Title :
Enhanced distributed recovery blocks: a unified approach for the design of safety-critical distributed systems
Author :
Elphick, J.R. ; Patton, R.J. ; Tyrrell, A.M.
Author_Institution :
Dept. of Electron., York Univ., Heslington, UK
fDate :
10/21/1993 12:00:00 AM
Abstract :
A novel method is given for dealing with both hardware and software faults in a distributed system and the authors illustrate how the method copes with communication failures between the interacting distributed processors. The work has been designed using the Occam programming language and implemented on a network of transputers. This work is being extended to more complex control applications and shows very good results.
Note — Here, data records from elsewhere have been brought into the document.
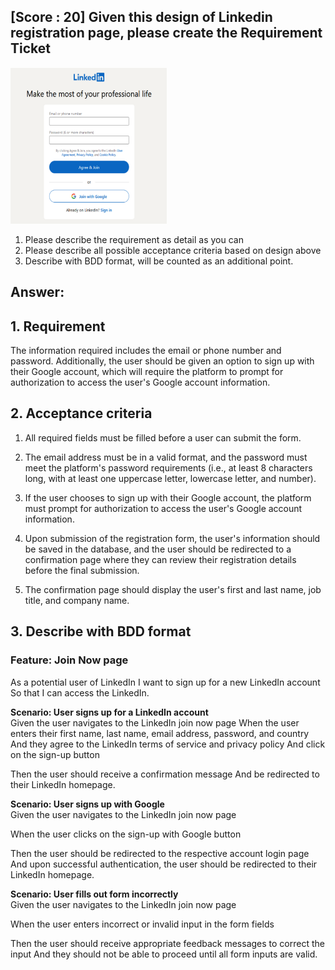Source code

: ## [Score : 20] Given this design of Linkedin registration page, please create the Requirement Ticket

<img src="../../assets/01.png" width="250" height="250">

1. Please describe the requirement as detail as you can
2. Please describe all possible acceptance criteria based on design above
3. Describe with BDD format, will be counted as an additional point.

## Answer:

## 1. Requirement

The information required includes the email or phone number and password. Additionally, the user should be given an option to sign up with their Google account, which will require the platform to prompt for authorization to access the user's Google account information.

## 2. Acceptance criteria

1. All required fields must be filled before a user can submit the form.

2. The email address must be in a valid format, and the password must meet the platform's password requirements (i.e., at least 8 characters long, with at least one uppercase letter, lowercase letter, and number).

3. If the user chooses to sign up with their Google account, the platform must prompt for authorization to access the user's Google account information.

4. Upon submission of the registration form, the user's information should be saved in the database, and the user should be redirected to a confirmation page where they can review their registration details before the final submission.

5. The confirmation page should display the user's first and last name, job title, and company name.

## 3. Describe with BDD format

### **Feature: Join Now page**

As a potential user of LinkedIn
I want to sign up for a new LinkedIn account
So that I can access the LinkedIn.

**Scenario: User signs up for a LinkedIn account** <br>
Given the user navigates to the LinkedIn join now page
When the user enters their first name, last name, email address, password, and country
And they agree to the LinkedIn terms of service and privacy policy
And click on the sign-up button

Then the user should receive a confirmation message
And be redirected to their LinkedIn homepage.

**Scenario: User signs up with Google** <br>
Given the user navigates to the LinkedIn join now page

When the user clicks on the sign-up with Google button

Then the user should be redirected to the respective account login page
And upon successful authentication, the user should be redirected to their LinkedIn homepage.

**Scenario: User fills out form incorrectly** <br>
Given the user navigates to the LinkedIn join now page

When the user enters incorrect or invalid input in the form fields

Then the user should receive appropriate feedback messages to correct the input
And they should not be able to proceed until all form inputs are valid.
The mechanism used is based on distributed recovery blocks (K.H. Kim, H.O. Welch, 1989). It is argued that distributed recovery blocks (DRB) are well suited for real-time control applications. DRB are based on the standard method of recovery blocks. The enhancements incorporated within DRB include the concurrent execution of the try blocks over a distributed network of processing nodes and the dynamic reconfiguration of nodal operations in the event of a fault. The systems proposed, takes the basic DRB and introduces extra acceptance tests to reduce the changes of Byzantine type errors and is termed an Enhanced DRB (EDRB)
Keywords :
computerised control; distributed processing; fault tolerant computing; parallel programming; safety; transputer systems; Byzantine type errors; Enhanced DRB; Occam programming language; acceptance tests; communication failures; complex control applications; concurrent execution; distributed network; distributed recovery blocks; distributed system; dynamic reconfiguration; interacting distributed processors; nodal operations; processing nodes; real-time control applications; safety-critical distributed systems; software faults; standard method; transputers; try blocks;
Conference_Titel :
Safety Critical Distributed Systems, IEE Colloquium on
Conference_Location :
London